Is it possible to get index of the next item from iterator?

Question

Consider the following program, from the title which should be self explanatory . I need to implement the function next_index(it) that returns the index of next item an iterator is about to return.

def next_index(it):
    #do something here
    #return the index of next element the iterator will fetch
    return -1 #dummy value being returned now

l = [0,1,2,3,4]
it = iter(l)
fst = it.__next__()
print(fst) # prints 0, the next call to it.__next__() will return the element at index 1

n_i = next_index(it)
#n_i should be 1
print(n_i)

_ = it.__next__()

n_i = next_index(it)
#n_i should be 2 now
print(n_i)

I know that iterators are typically used when you do not need the index and for index we can use enumerate. However, I am trying to do some dynamic analysis with bytecode level tracing. Loops like the following are iterated using iterators. I need to track the index being accessed by the iterator.
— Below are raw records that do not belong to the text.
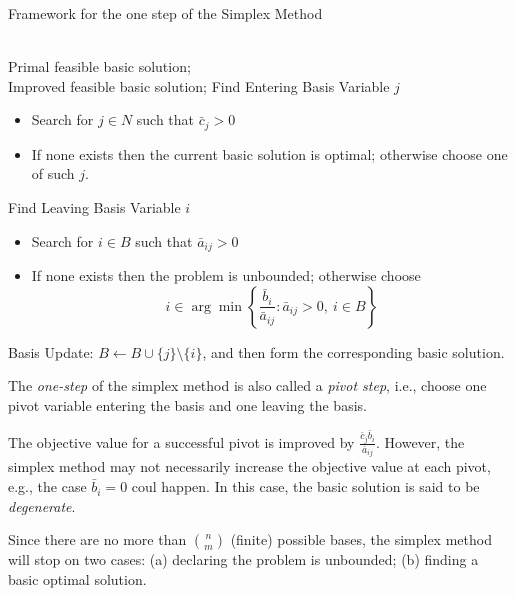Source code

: \begin{algorithm}[htb] 
\caption{Framework for the one step of the Simplex Method} 
\label{alg:SM} 
\begin{algorithmic}[1] %
\REQUIRE ~~\\ %
Primal feasible basic solution;
\ENSURE ~~\\ %
Improved feasible basic solution;
\STATE Find Entering Basis Variable $j$
\begin{itemize}
\item
Search for $j\in N$ such that $\bar{c}_j>0$
\item
If none exists then the current basic solution is optimal; otherwise choose one of such $j$.
\end{itemize}
\STATE Find Leaving Basis Variable $i$
\begin{itemize}
\item
Search for $i\in B$ such that $\bar{a}_{ij}>0$
\item
If none exists then the problem is unbounded; otherwise choose
\[
i\in\arg\min\left\{\frac{\bar{b}_i}{\bar{a}_{ij}}: \bar{a}_{ij}>0,\ i\in B
\right\}
\]
\end{itemize}
\label{code:fram:trainbase}
\STATE Basis Update:  $B\leftarrow B\cup\{j\}\setminus\{i\}$, and then form the corresponding basic solution.
\end{algorithmic}
\end{algorithm}
\begin{remark}
The \emph{one-step} of the simplex method is also called a \emph{pivot step}, i.e., choose one pivot variable entering the basis and one leaving the basis.

The objective value for a successful pivot is improved by $\frac{\bar{c}_j\bar{b}_i}{\bar{a}_{ij}}$. However, the simplex method may not necessarily increase the objective value at each pivot, e.g., the case $\bar{b}_i=0$ coul happen. In this case, the basic solution is said to be \emph{degenerate}.

Since there are no more than $\binom{n}{m}$ (finite) possible bases, the simplex method will stop on two cases: (a) declaring the problem is unbounded; (b) finding a basic optimal solution.
\end{remark}
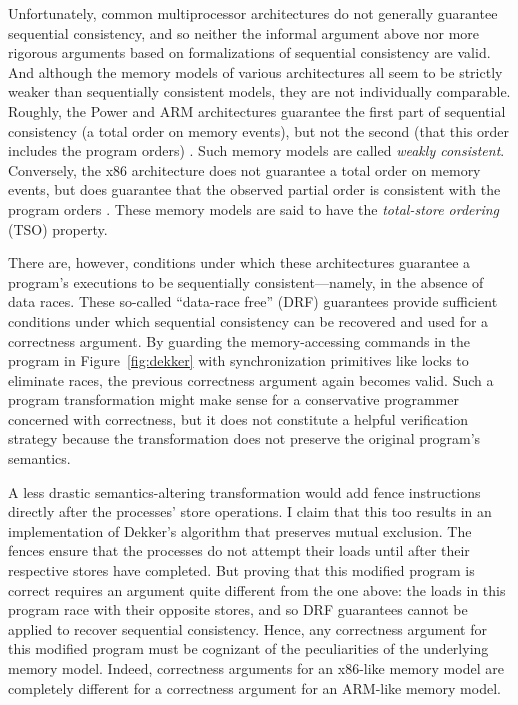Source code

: \documentclass[11pt]{article}
\begin{document}
Unfortunately, common multiprocessor architectures do not generally guarantee sequential consistency, and so neither the informal argument above nor more rigorous arguments based on formalizations of sequential consistency are valid. And although the memory models of various architectures all seem to be strictly weaker than sequentially consistent models, they are not individually comparable. Roughly, the Power and ARM architectures guarantee the first part of sequential consistency (a total order on memory events), but not the second (that this order includes the program orders) \cite{DBLP:conf/popl/2009damp,DBLP:conf/asplos/ChongI08}. Such memory models are called \emph{weakly consistent}. Conversely, the x86 architecture does not guarantee a total order on memory events, but does guarantee that the observed partial order is consistent with the program orders \cite{DBLP:conf/tphol/OwensSS09}. These memory models are said to have the \emph{total-store ordering} (TSO) property.

There are, however, conditions under which these architectures guarantee a program's executions to be sequentially consistent---namely, in the absence of data races. These so-called ``data-race free'' (DRF) guarantees provide sufficient conditions under which sequential consistency can be recovered and used for a correctness argument. By guarding the memory-accessing commands in the program in Figure~\ref{fig:dekker} with synchronization primitives like locks to eliminate races, the previous correctness argument again becomes valid. Such a program transformation might make sense for a conservative programmer concerned with correctness, but it does not constitute a helpful verification strategy because the transformation does not preserve the original program's semantics.


A less drastic semantics-altering transformation would add fence instructions directly after the processes' store operations. I claim that this too results in an implementation of Dekker's algorithm that preserves mutual exclusion. The fences ensure that the processes do not attempt their loads until after their respective stores have completed. But proving that this modified program is correct requires an argument quite different from the one above: the loads in this program race with their opposite stores, and so DRF guarantees cannot be applied to recover sequential consistency. Hence, any correctness argument for this modified program must be cognizant of the peculiarities of the underlying memory model. Indeed, correctness arguments for an x86-like memory model are completely different for a correctness argument for an ARM-like memory model.
\end{document}
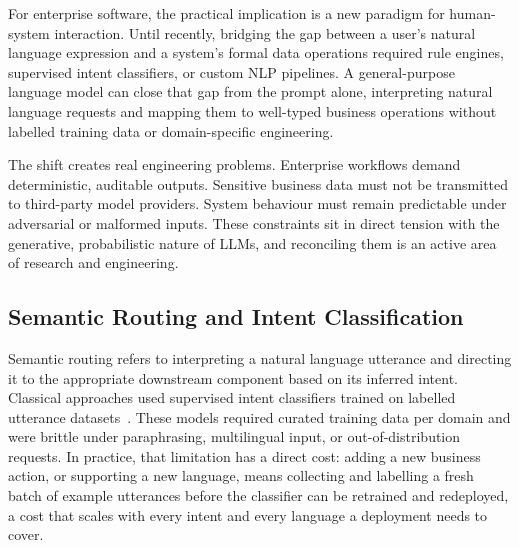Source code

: For enterprise software, the practical implication is a new paradigm for human-system interaction. Until recently, bridging the gap between a user's natural language expression and a system's formal data operations required rule engines, supervised intent classifiers, or custom NLP pipelines. A general-purpose language model can close that gap from the prompt alone, interpreting natural language requests and mapping them to well-typed business operations without labelled training data or domain-specific engineering.

The shift creates real engineering problems. Enterprise workflows demand deterministic, auditable outputs. Sensitive business data must not be transmitted to third-party model providers. System behaviour must remain predictable under adversarial or malformed inputs. These constraints sit in direct tension with the generative, probabilistic nature of LLMs, and reconciling them is an active area of research and engineering.

\subsection{Semantic Routing and Intent Classification}
\label{subsec:background_semantic_routing}

Semantic routing refers to interpreting a natural language utterance and directing it to the appropriate downstream component based on its inferred intent. Classical approaches used supervised intent classifiers trained on labelled utterance datasets~\cite{larson2019evaluation}. These models required curated training data per domain and were brittle under paraphrasing, multilingual input, or out-of-distribution requests. In practice, that limitation has a direct cost: adding a new business action, or supporting a new language, means collecting and labelling a fresh batch of example utterances before the classifier can be retrained and redeployed, a cost that scales with every intent and every language a deployment needs to cover.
Though there should be workarounds, e.g., keeping track of the index in the analysis prgroam explicitely, a function like next_index(it) would make it easy and less error-prone.

l = [0,1,2,3,4]
for c in l:
    print(c)

Answer 1

Wrap the iterator with something that keeps count of what's been yielded.

class EnumeratedIter:
    def __init__(self, it):
        self.it = it
        self.index = 0

    def __next__(self):
        self.index += 1
        return next(self.it)

    def __iter__(self):
        return self


def next_index(it):
    return it.index

l = list("abcde")
it = EnumeratedIter(iter(l))

n_i = next_index(it)
assert n_i == 0

next(it)
n_i = next_index(it)
assert n_i == 1

next(it)
n_i = next_index(it)
assert n_i == 2